September Feedstocks, Natural and Synthetic Rubber Market Report

Synthetic Rubber

In August, the European synthetic rubber market benefitted from the significant price reduction seen for the major feedstock butadiene, which gave European producers a chance to export again. This fact is important as the European synthetic rubber producers could not survive in the domestic market alone and need the export volumes.

In the past month, with the higher feedstock cost, the European market was impacted by imports from Asia and Russia, which gave some clients a cost advantage as for some applications, comparable qualities were offered €100 to €200 per metric ton below the European prices.

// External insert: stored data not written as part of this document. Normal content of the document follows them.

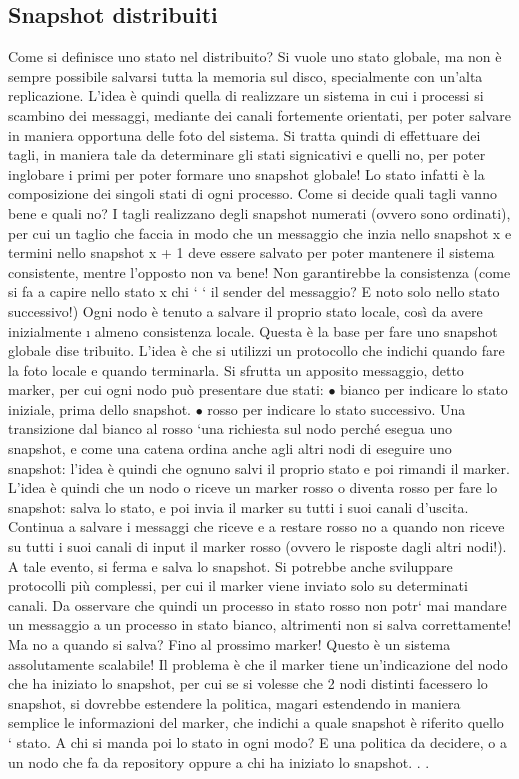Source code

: \subsection{Snapshot distribuiti}
Come si definisce uno stato nel distribuito? Si vuole uno stato globale, ma
non è sempre possibile salvarsi tutta la memoria sul disco, specialmente con
un'alta replicazione. L'idea è quindi quella di realizzare un sistema in cui i
processi si scambino dei messaggi, mediante dei canali fortemente orientati, per
poter salvare in maniera opportuna delle foto del sistema. Si tratta quindi di
effettuare dei tagli, in maniera tale da determinare gli stati signicativi e quelli
no, per poter inglobare i primi per poter formare uno snapshot globale! Lo stato
infatti è la composizione dei singoli stati di ogni processo.
Come si decide quali tagli vanno bene e quali no? I tagli realizzano degli
snapshot numerati (ovvero sono ordinati), per cui un taglio che faccia in modo
che un messaggio che inzia nello snapshot x e termini nello snapshot x + 1 deve
essere salvato per poter mantenere il sistema consistente, mentre l'opposto non
va bene! Non garantirebbe la consistenza (come si fa a capire nello stato x chi
`
` il sender del messaggio? E noto solo nello stato successivo!)
Ogni nodo è tenuto a salvare il proprio stato locale, così da avere inizialmente
\i{}
almeno consistenza locale. Questa è la base per fare uno snapshot globale dise
tribuito. L'idea è che si utilizzi un protocollo che indichi quando fare la foto
locale e quando terminarla. Si sfrutta un apposito messaggio, detto marker, per
cui ogni nodo può presentare due stati:
$\bullet$ bianco per indicare lo stato iniziale, prima dello snapshot.
$\bullet$ rosso per indicare lo stato successivo.
Una transizione dal bianco al rosso `una richiesta sul nodo perché esegua uno
snapshot, e come una catena ordina anche agli altri nodi di eseguire uno snapshot: l'idea è quindi che ognuno salvi il
proprio stato e poi rimandi il marker.
L'idea è quindi che un nodo o riceve un marker rosso o diventa rosso per
fare lo snapshot: salva lo stato, e poi invia il marker su tutti i suoi canali
d'uscita. Continua a salvare i messaggi che riceve e a restare rosso no a quando
non riceve su tutti i suoi canali di input il marker rosso (ovvero le risposte
dagli altri nodi!). A tale evento, si ferma e salva lo snapshot. Si potrebbe
anche sviluppare protocolli più complessi, per cui il marker viene inviato solo
su determinati canali. Da osservare che quindi un processo in stato rosso non
potr` mai mandare un messaggio a un processo in stato bianco, altrimenti non
si salva correttamente!
Ma no a quando si salva? Fino al prossimo marker! Questo è un sistema
assolutamente scalabile! Il problema è che il marker tiene un'indicazione del
nodo che ha iniziato lo snapshot, per cui se si volesse che 2 nodi distinti facessero
lo snapshot, si dovrebbe estendere la politica, magari estendendo in maniera
semplice le informazioni del marker, che indichi a quale snapshot è riferito quello
`
stato. A chi si manda poi lo stato in ogni modo? E una politica da decidere, o
a un nodo che fa da repository oppure a chi ha iniziato lo snapshot. . .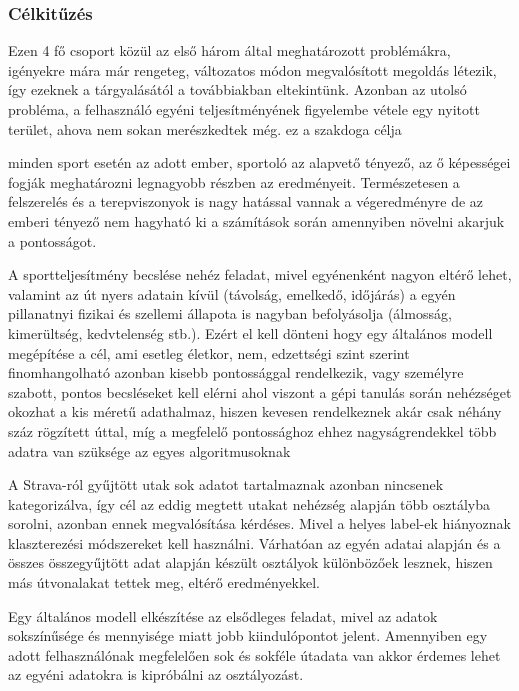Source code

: \subsubsection{Célkitűzés}
Ezen 4 fő csoport közül az első három által meghatározott problémákra, igényekre mára már rengeteg, változatos módon megvalósított megoldás létezik, így ezeknek a tárgyalásától a továbbiakban eltekintünk. Azonban az utolsó probléma, a felhasználó egyéni teljesítményének figyelembe vétele egy nyitott terület, ahova nem sokan merészkedtek még. \TODO ez a szakdoga célja  
 


 minden sport esetén az adott ember, sportoló az alapvető tényező, az ő képességei fogják meghatározni legnagyobb részben az eredményeit. Természetesen a felszerelés és a terepviszonyok is nagy hatással vannak a végeredményre de az emberi tényező nem hagyható ki a számítások során amennyiben növelni akarjuk a pontosságot.




A sportteljesítmény becslése nehéz feladat, mivel egyénenként nagyon eltérő lehet, valamint az út nyers adatain kívül (távolság, emelkedő, időjárás) a egyén pillanatnyi fizikai és szellemi állapota is nagyban befolyásolja (álmosság, kimerültség, kedvtelenség stb.). Ezért el kell dönteni hogy egy általános modell megépítése a cél, ami esetleg életkor, nem, edzettségi szint szerint finomhangolható azonban kisebb pontossággal rendelkezik, vagy személyre szabott, pontos becsléseket kell elérni ahol viszont a gépi tanulás során nehézséget okozhat a kis méretű adathalmaz, hiszen kevesen rendelkeznek akár csak néhány száz rögzített úttal, míg a megfelelő pontossághoz ehhez nagyságrendekkel több adatra van szüksége az egyes algoritmusoknak




A Strava-ról gyűjtött utak sok adatot tartalmaznak azonban nincsenek kategorizálva, így cél az eddig megtett utakat nehézség alapján több osztályba sorolni, azonban ennek megvalósítása kérdéses. Mivel a helyes label-ek hiányoznak klaszterezési módszereket kell használni. Várhatóan az egyén adatai alapján és a összes összegyűjtött adat alapján készült osztályok különbözőek lesznek, hiszen más útvonalakat tettek meg, eltérő eredményekkel.

Egy általános modell elkészítése az elsődleges feladat, mivel az adatok sokszínűsége és mennyisége miatt jobb kiindulópontot jelent. Amennyiben egy adott felhasználónak megfelelően sok és sokféle útadata van akkor érdemes lehet az egyéni adatokra is kipróbálni az osztályozást.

The main cause for this is based on the fact that the traditional export markets for Russia, for example China, are currently very soft due to high inventories and low demand. Therefore, these volumes are trying to find a home in Europe at prices lower than domestic offers. Nonetheless there are signs of a improvement in demand from China in September.

Emulsion SBR is now in the range of €1,340 to €1,710 per metric ton for dry emulsion grade. The oil grades followed this trend and TDAE extended in 1723 is now in a price range of €1,435 and €1,635 per metric ton. PBR prices are in a range of: for nickel-based PBR in a range of €1,550 to €1,650 per metric ton, for neodymium-based PBR in a range of €1,750 to €1,850 per metric ton and for lithium-based PBR in a range of €1,850 to €1,950 per metric ton.

In Asia, Rubber makers in Asia increased offers amid the increase in Korean spot butadiene prices. Korean offers of SBR 1502 into Northeast Asia and Southeast Asia increased to $1,800-$1,850 per metric ton delivered. In the next three months, the synthetic rubber market is not expected to change much. Market inventories of synthetic rubber remain at high levels.

In the U.S., synthetic rubber market conditions remain extremely challenging on both sides of the negotiating table. Supply is readily available, partially because producers could increase rates easily at any time, should demand justify the additional production. However, the result of the large butadiene price decrease in August was to effectively close, or at the very least make it much more difficult, the door to imports. As we noted last month, the decrease in raw material costs does not appear to be stimulating demand, just preventing further destruction.

Market Analysis

While an improved market is expected next year along the supply chain, it is far from clear that all of the players will enjoy stronger margins, especially on incremental production. There is no strong incentive to run SBR production at high levels through the end of the next year as the full cash costs are not covered.

Natural Rubber

Average August natural rubber prices on the SICOM rose 5.5 cents from July, averaging roughly $1.07 per pound ($2,367 per ton) for the month. Thailand, the world’s largest producer of natural rubber, together with Malaysia and Indonesia, agreed last year to cut exports by 300,000 tons during the first half of 2013 in an effort to boost prices. The export restrictions have now ended but there was no real impact on prices as they continued to trend lower over that timeframe. High inventories have also played a role in low rubber prices over the past several months.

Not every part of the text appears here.